Stored items from a collection:
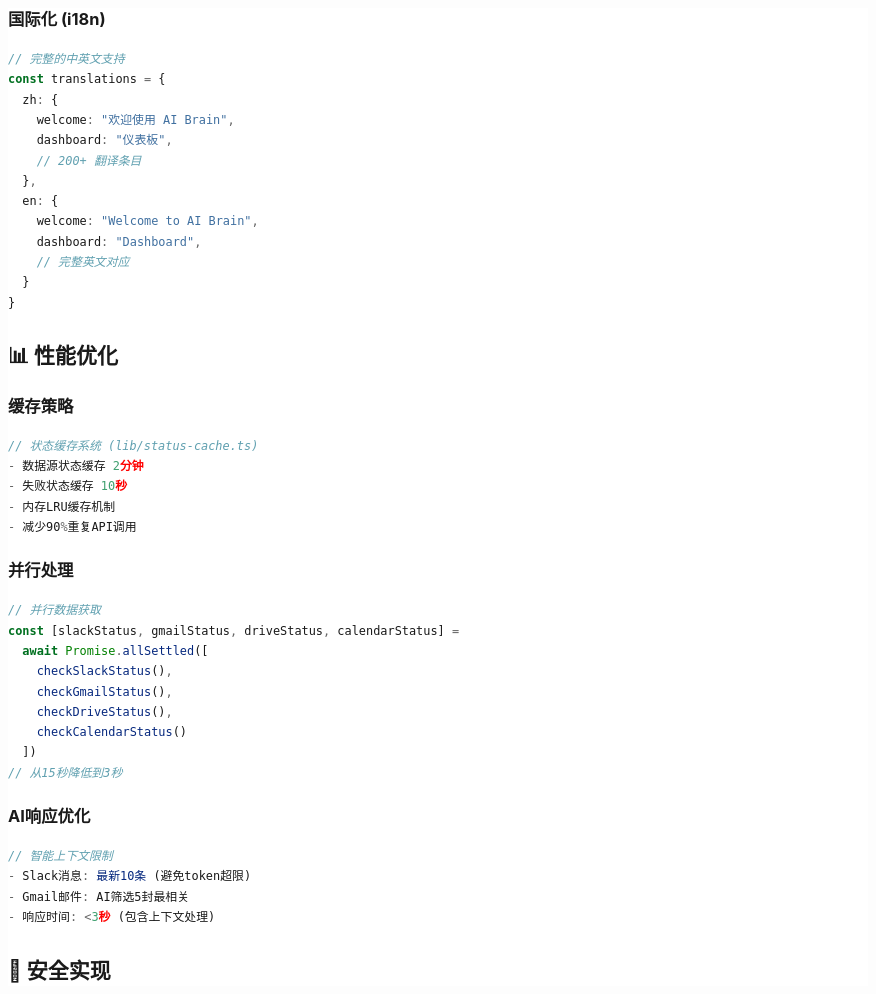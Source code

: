 ### 国际化 (i18n)
```typescript
// 完整的中英文支持
const translations = {
  zh: {
    welcome: "欢迎使用 AI Brain",
    dashboard: "仪表板",
    // 200+ 翻译条目
  },
  en: {
    welcome: "Welcome to AI Brain", 
    dashboard: "Dashboard",
    // 完整英文对应
  }
}
```

## 📊 性能优化

### 缓存策略
```typescript
// 状态缓存系统 (lib/status-cache.ts)
- 数据源状态缓存 2分钟
- 失败状态缓存 10秒
- 内存LRU缓存机制
- 减少90%重复API调用
```

### 并行处理
```typescript
// 并行数据获取 
const [slackStatus, gmailStatus, driveStatus, calendarStatus] = 
  await Promise.allSettled([
    checkSlackStatus(),
    checkGmailStatus(), 
    checkDriveStatus(),
    checkCalendarStatus()
  ])
// 从15秒降低到3秒
```

### AI响应优化
```typescript
// 智能上下文限制
- Slack消息: 最新10条 (避免token超限)
- Gmail邮件: AI筛选5封最相关
- 响应时间: <3秒 (包含上下文处理)
```

## 🔐 安全实现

Work order:
Although the records hold pictures, return only what remains, word for word.

Response to this task:
Source code

: ### 国际化 (i18n)
```typescript
// 完整的中英文支持
const translations = {
  zh: {
    welcome: "欢迎使用 AI Brain",
    dashboard: "仪表板",
    // 200+ 翻译条目
  },
  en: {
    welcome: "Welcome to AI Brain", 
    dashboard: "Dashboard",
    // 完整英文对应
  }
}
```

## 📊 性能优化

### 缓存策略
```typescript
// 状态缓存系统 (lib/status-cache.ts)
- 数据源状态缓存 2分钟
- 失败状态缓存 10秒
- 内存LRU缓存机制
- 减少90%重复API调用
```

### 并行处理
```typescript
// 并行数据获取 
const [slackStatus, gmailStatus, driveStatus, calendarStatus] = 
  await Promise.allSettled([
    checkSlackStatus(),
    checkGmailStatus(), 
    checkDriveStatus(),
    checkCalendarStatus()
  ])
// 从15秒降低到3秒
```

### AI响应优化
```typescript
// 智能上下文限制
- Slack消息: 最新10条 (避免token超限)
- Gmail邮件: AI筛选5封最相关
- 响应时间: <3秒 (包含上下文处理)
```

## 🔐 安全实现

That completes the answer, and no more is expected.